Quarkus LangChain4j can automatically map the LLM’s JSON response to the output POJO. However, until now, it has not been possible to map it directly to the output collection. Therefore, you must wrap the output list with the additional class, as shown below.

public class PersonResponse {

    private List<Person> persons;

    public List<Person> getPersons() {
        return persons;
    }

    public void setPersons(List<Person> persons) {
        this.persons = persons;
    }
}

Java

Here’s the Person class:

public class Person {

    private Integer id;
    private String firstName;
    private String lastName;
    private int age;
    private String nationality;
    private Gender gender;
    
    // GETTERS and SETTERS

}

Java

Finally, the last part of our implementation is REST endpoints. Here’s the REST controller that injects and uses PersonAiService to interact with the AI chat model.

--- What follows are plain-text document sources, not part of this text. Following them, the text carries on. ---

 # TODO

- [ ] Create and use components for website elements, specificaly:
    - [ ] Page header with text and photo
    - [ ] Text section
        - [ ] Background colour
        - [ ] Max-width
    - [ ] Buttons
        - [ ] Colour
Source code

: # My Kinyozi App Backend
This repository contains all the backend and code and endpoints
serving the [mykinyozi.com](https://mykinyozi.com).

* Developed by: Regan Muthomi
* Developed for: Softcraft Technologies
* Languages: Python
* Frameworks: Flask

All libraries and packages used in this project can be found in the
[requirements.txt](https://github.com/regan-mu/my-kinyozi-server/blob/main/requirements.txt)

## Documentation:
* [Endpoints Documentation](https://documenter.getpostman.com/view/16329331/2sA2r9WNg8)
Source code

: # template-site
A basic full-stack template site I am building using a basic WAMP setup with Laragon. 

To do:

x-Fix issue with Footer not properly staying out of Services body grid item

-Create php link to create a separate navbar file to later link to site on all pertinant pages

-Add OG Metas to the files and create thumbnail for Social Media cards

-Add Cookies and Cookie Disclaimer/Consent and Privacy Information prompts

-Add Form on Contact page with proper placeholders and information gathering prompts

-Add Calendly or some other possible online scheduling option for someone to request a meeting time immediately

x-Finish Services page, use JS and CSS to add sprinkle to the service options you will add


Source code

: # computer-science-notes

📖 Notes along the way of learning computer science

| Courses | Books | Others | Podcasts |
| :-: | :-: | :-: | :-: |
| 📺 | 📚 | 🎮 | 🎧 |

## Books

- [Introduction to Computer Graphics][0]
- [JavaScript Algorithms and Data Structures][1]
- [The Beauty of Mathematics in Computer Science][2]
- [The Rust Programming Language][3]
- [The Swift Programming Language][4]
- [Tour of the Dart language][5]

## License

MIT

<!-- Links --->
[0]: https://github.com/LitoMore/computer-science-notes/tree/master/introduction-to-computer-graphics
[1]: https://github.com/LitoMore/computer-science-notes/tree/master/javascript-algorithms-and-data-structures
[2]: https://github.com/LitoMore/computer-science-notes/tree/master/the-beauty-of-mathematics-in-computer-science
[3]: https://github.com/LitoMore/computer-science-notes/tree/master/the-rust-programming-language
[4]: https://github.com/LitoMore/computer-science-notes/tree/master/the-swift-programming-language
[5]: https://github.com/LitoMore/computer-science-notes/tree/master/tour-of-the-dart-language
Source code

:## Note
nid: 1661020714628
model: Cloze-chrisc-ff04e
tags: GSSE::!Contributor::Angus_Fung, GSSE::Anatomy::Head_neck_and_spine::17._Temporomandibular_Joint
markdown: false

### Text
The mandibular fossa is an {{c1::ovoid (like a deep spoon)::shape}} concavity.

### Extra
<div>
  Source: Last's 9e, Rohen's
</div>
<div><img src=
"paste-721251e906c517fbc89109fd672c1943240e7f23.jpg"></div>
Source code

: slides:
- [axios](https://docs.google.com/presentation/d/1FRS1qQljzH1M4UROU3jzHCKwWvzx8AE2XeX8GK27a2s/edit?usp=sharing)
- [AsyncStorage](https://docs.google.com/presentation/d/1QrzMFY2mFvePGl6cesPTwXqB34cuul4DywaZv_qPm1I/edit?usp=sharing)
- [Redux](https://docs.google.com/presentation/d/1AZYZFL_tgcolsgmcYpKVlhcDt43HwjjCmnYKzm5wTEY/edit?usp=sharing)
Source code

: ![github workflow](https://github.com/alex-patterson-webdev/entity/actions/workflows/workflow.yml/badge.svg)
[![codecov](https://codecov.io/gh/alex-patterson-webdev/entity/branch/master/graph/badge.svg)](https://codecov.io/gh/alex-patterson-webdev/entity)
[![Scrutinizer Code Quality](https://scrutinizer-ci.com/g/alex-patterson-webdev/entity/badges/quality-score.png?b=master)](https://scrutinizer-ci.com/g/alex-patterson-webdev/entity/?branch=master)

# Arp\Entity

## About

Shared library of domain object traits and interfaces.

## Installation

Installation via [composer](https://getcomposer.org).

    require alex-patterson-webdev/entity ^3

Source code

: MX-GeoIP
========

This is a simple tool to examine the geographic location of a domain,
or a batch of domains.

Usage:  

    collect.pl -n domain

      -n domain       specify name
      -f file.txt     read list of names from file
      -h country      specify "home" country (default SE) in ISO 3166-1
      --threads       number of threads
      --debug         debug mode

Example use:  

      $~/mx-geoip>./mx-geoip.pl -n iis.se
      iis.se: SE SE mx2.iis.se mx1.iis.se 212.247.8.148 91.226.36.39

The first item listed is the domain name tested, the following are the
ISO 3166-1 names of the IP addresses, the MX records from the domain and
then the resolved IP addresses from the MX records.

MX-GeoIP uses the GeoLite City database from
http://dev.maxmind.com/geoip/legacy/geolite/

It exposes two endpoints: GET /api/{userId}/persons and GET /api/{userId}/persons/{id}. You can generate several lists of persons by specifying the userId path parameter.

@Path("/api")
@Produces(MediaType.APPLICATION_JSON)
@Consumes(MediaType.APPLICATION_JSON)
public class PersonController {

    private static final Logger LOG = Logger.getLogger(PersonController.class);

    PersonAiService personAiService;

    public PersonController(PersonAiService personAiService) {
        this.personAiService = personAiService;
    }

    @GET
    @Path("/{userId}/persons")
    public PersonResponse generatePersons(@PathParam("userId") int userId) {
        return personAiService.generatePersonList(userId);
    }

    @GET
    @Path("/{userId}/persons/{id}")
    public Person getPersonById(@PathParam("userId") int userId, @PathParam("id") int id) {
        return personAiService.getPersonById(userId, id);
    }

}

Java

Use Different AI Models with Quarkus LangChain4j

Configuration Properties

Here is a configuration defined within the application.properties file. Before proceeding, you must generate the OpenAI and Mistral AI API tokens and export them as environment variables. Additionally, you can enable logging of requests and responses in AI model communication. It is also worth increasing the default timeout for a single request from 10 seconds to a higher value, such as 20 seconds.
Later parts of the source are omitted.